Immunodominant B-cell domains of hepatitis C virus envelope proteins E1 and E2 identified during early and late time points of infection

Background/Aims: We characterized immunoreactive B-cell domains of hepatitis C virus (HCV) envelope proteins E1 and E2 by a peptide ELISA using sera of patients who were infected by the same isolate of HCV (HCV-AD78). Methods: Fifty-four overlapping peptides which corresponded to the sequence of E1 and E2 of isolate HCV-AD78 were used to detect specific antibodies. Three groups of HCV-AD78 related sera were analyzed. Two groups were from sera obtained at early time points of infection (months 4-15) from patients who later resolved infection (group A), or who later developed chronic disease (group B). Group C sera were from later time points of chronic disease. As a control, sera of chronic HCV patients who did not have HCV- AD78 infection were also analyzed (group D). Results: In group A, 25 of the 54 peptides produced OD₄₀₅ above the cut-off, whereas 17 peptides produced such values in group B. Only 10 and 3 peptides yielded such values in groups C and D, respectively.
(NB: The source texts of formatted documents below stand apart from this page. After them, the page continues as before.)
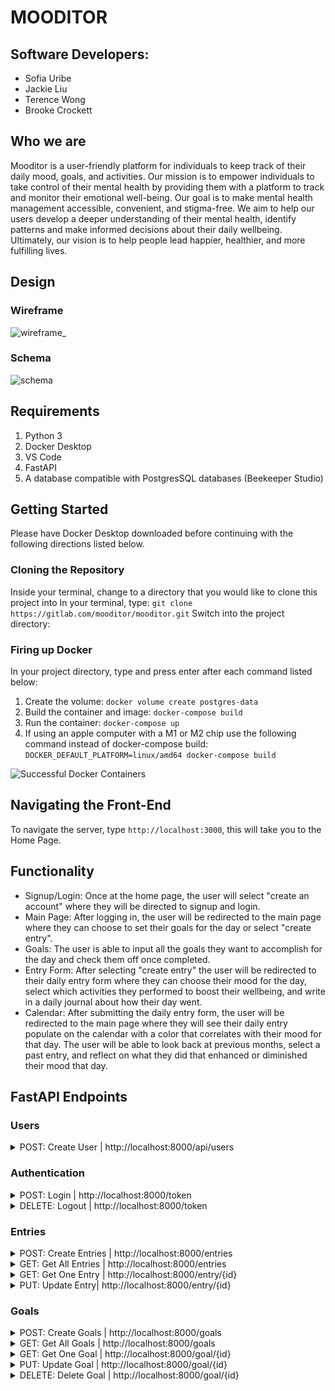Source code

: # MOODITOR

## Software Developers:

- Sofia Uribe
- Jackie Liu
- Terence Wong
- Brooke Crockett

## Who we are 

Mooditor is a user-friendly platform for individuals to keep track of their daily mood, goals, and activities. Our mission is to empower individuals to take control of their mental health by providing them with a platform to track and monitor their emotional well-being. Our goal is to make mental health management accessible, convenient, and stigma-free. We aim to help our users develop a deeper understanding of their mental health, identify patterns and make informed decisions about their daily wellbeing. Ultimately, our vision is to help people lead happier, healthier, and more fulfilling lives. 

## Design

### Wireframe
![wireframe_](/uploads/841bf09b793606157a54fef7489b9eb8/wireframe_.png)

### Schema
![schema](/uploads/3c092513cb278885a0c67513f3aadf57/schema.png)



## Requirements
1. Python 3
2. Docker Desktop
3. VS Code
4. FastAPI
5. A database compatible with PostgresSQL databases (Beekeeper Studio)

## Getting Started

Please have Docker Desktop downloaded before continuing with the following directions listed below.

### Cloning the Repository

Inside your terminal, change to a directory that you would like to clone this project into
In your terminal, type: ```git clone https://gitlab.com/mooditor/mooditor.git```
Switch into the project directory:

### Firing up Docker

In your project directory, type and press enter after each command listed below:

1. Create the volume: ```docker volume create postgres-data```
2. Build the container and image: ```docker-compose build```
3. Run the container: ```docker-compose up```
4. If using an apple computer with a M1 or M2 chip use the following command instead of docker-compose build:
```DOCKER_DEFAULT_PLATFORM=linux/amd64 docker-compose build```

![Successful Docker Containers](/uploads/df253454852f9f24e11feac3946e1206/docker.png)

## Navigating the Front-End
To navigate the server, type ```http://localhost:3000```, this will take you to the Home Page.

## Functionality
- Signup/Login: Once at the home page, the user will select "create an account" where they will be directed to signup and login. 
- Main Page: After logging in, the user will be redirected to the main page where they can choose to set their goals for the day or select "create entry".
- Goals: The user is able to input all the goals they want to accomplish for the day and check them off once completed. 
- Entry Form: After selecting "create entry" the user will be redirected to their daily entry form where they can choose their mood for the day, select which activities they performed to boost their wellbeing, and write in a daily journal about how their day went.
- Calendar: After submitting the daily entry form, the user will be redirected to the main page where they will see their daily entry populate on the calendar with a color that correlates with their mood for that day. The user will be able to look back at previous months, select a past entry, and reflect on what they did that enhanced or diminished their mood that day. 

## FastAPI Endpoints

### Users

<details>
  <summary markdown="span">POST: Create User | http://localhost:8000/api/users</summary>
  This action creates a user account tied to a specific user and stores it within the database.
  <br>
  <br>
  Request Body:

  `{
    "username": "string",
    "password": "string",
    "email": "string"
  }`
  <br>
  <br>
  Returns (Status Code 200):

  `{
    "access_token": "string",
    "token_type": "Bearer",
    "account": {
      "id": 0,
      "username": "string",
      "email": "string"
    }
  }`
  <br>
  <br>

</details>

### Authentication

<details>
  <summary markdown="span">POST: Login | http://localhost:8000/token</summary>
  This action logs an existing user into the application.
  <br>
  <br>
  Request Body:

  `{
    "username": "string",
    "password": "string"
  }`
  <br>
  <br>
  Returns (Status Code 200):

  `{
    "access_token": "string",
    "token_type": "Bearer"
  }`
  <br>
  <br>

</details>
<details>
  <summary markdown="span">DELETE: Logout | http://localhost:8000/token</summary>
  This action logs an existing user out of the application.
  <br>
  <br>

  Returns (Status Code 200):

  `true`
  <br>
  <br>

</details>

### Entries
<details>
  <summary markdown="span">POST: Create Entries | http://localhost:8000/entries</summary>
  This action creates an entry tied to the existing user and stores it within the database.
  <br>
  <br>
  Request Body:

  `{
    "activity_name": [
      "Walking", "Snowboarding"
    ],
    "mood": "great",
    "journal": "had a great day",
    "created": "2023-04-25"
  }`
  <br>
  <br>
  Returns (Status Code 200):

  `{
    "id": 1,
    "user_id": 2,
    "mood": "great",
    "journal": "had a great day",
    "created": "2023-04-25"
  }`
  <br>
  <br>

</details>
<details>
  <summary markdown="span">GET: Get All Entries | http://localhost:8000/entries</summary>
  This action gets all entries stored within the database.
  <br>
  <br>

  Returns (Status Code 200):

  `[
    {
      "id": 1,
      "user_id": 2,
      "activity_name": [
        "Walking",
        "Snowboarding"
      ],
      "mood": "great",
      "journal": "had a great day",
      "created": "2023-04-25"
    }
  ]`
  <br>
  <br>

</details>
<details>
  <summary markdown="span">GET: Get One Entry | http://localhost:8000/entry/{id}</summary>
  This action gets the single entry tied to the input id.
  <br>
  <br>

  Returns (Status Code 200):

  `{
    "id": 1,
    "user_id": 2,
    "activity_name": [
      "Walking",
      "Snowboarding"
    ],
    "mood": "great",
    "journal": "had a great day",
    "created": "2023-04-25"
  }`
  <br>
  <br>

</details>
<details>
  <summary markdown="span">PUT: Update Entry| http://localhost:8000/entry/{id}</summary>
  This action updates the single entry tied to the input id.
  <br>
  <br>
  Request Body:

  `{
    "mood": "good",
    "journal": "i had fun",
    "created": "2023-04-25"
  }`
  <br>
  <br>
  Returns (Status Code 200):

  `{
    "id": 1,
    "mood": "good",
    "journal": "i had fun",
    "created": "2023-04-25"
  }`
  <br>
  <br>

</details>

### Goals
<details>
  <summary markdown="span">POST: Create Goals | http://localhost:8000/goals</summary>
  This action creates a goal tied to the existing user and stores it within the database.
  <br>
  <br>
  Request Body:

  `{
    "user_id": 0,
    "goal": "string",
    "created_on": "2023-04-24",
    "is_completed": false
  }`
  <br>
  <br>
  Returns (Status Code 200):

  `{
    "id": 66,
    "user_id": 2,
    "goal": "string",
    "created_on": "2023-04-24",
    "is_completed": false
  }`
  <br>
  <br>

</details>
<details>
  <summary markdown="span">GET: Get All Goals | http://localhost:8000/goals</summary>
  This action gets all goals stored within the database.
  <br>
  <br>

  Returns (Status Code 200):

  `[
    {
      "id": 9,
      "user_id": 2,
      "goal": "string",
      "created_on": "2023-04-25",
      "is_completed": false
    }
  ]`
  <br>
  <br>

</details>
<details>
  <summary markdown="span">GET: Get One Goal | http://localhost:8000/goal/{id}</summary>
  This action gets the single goal tied to the input id.
  <br>
  <br>

  Returns (Status Code 200):

  `{
    "id": 9,
    "user_id": 2,
    "goal": "string",
    "created_on": "2023-04-25",
    "is_completed": false
  }`
  <br>
  <br>

</details>
<details>
  <summary markdown="span">PUT: Update Goal | http://localhost:8000/goal/{id}</summary>
  This action updates the single goal tied to the input id.
  <br>
  <br>
  Request Body:

  `{
    "user_id": 0,
    "goal": "study for final",
    "created_on": "2023-04-25",
    "is_completed": true
  }`
  <br>
  <br>
  Returns (Status Code 200):

  `{
    "id": 9,
    "user_id": 0,
    "goal": "study for final",
    "created_on": "2023-04-25",
    "is_completed": true
  }`
  <br>
  <br>

</details>
<details>
  <summary markdown="span">DELETE: Delete Goal | http://localhost:8000/goal/{id}</summary>
  This action deletes the single goal tied to the input id.
  <br>
  <br>

  Returns (Status Code 200):

  `true`
  <br>
  <br>

</details>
The overall prevalence of antibodies against peptides was high in the early phase of infection (means of 28.7±14.8% and 25.9±14.5% in groups A and B, respectively). At later time points of chronic infection (group C), the overall prevalence was lower (mean 18.6±15.4%). Group D sera produced the lowest overall prevalence (mean 13.2±14.1%). Three peptides, covering aa271-290, aa481-500 and aa551-570, were recognized significantly more frequently (p<0.05) by group A sera than group B sera. Conclusions: We conclude that more linear epitopes of the HCV envelope are recognized with a high prevalence of antibodies, as was suggested previously. However, most B-cell domains of the HCV envelope induce a similarly high antibody response in patients who resolve infection or develop chronic disease.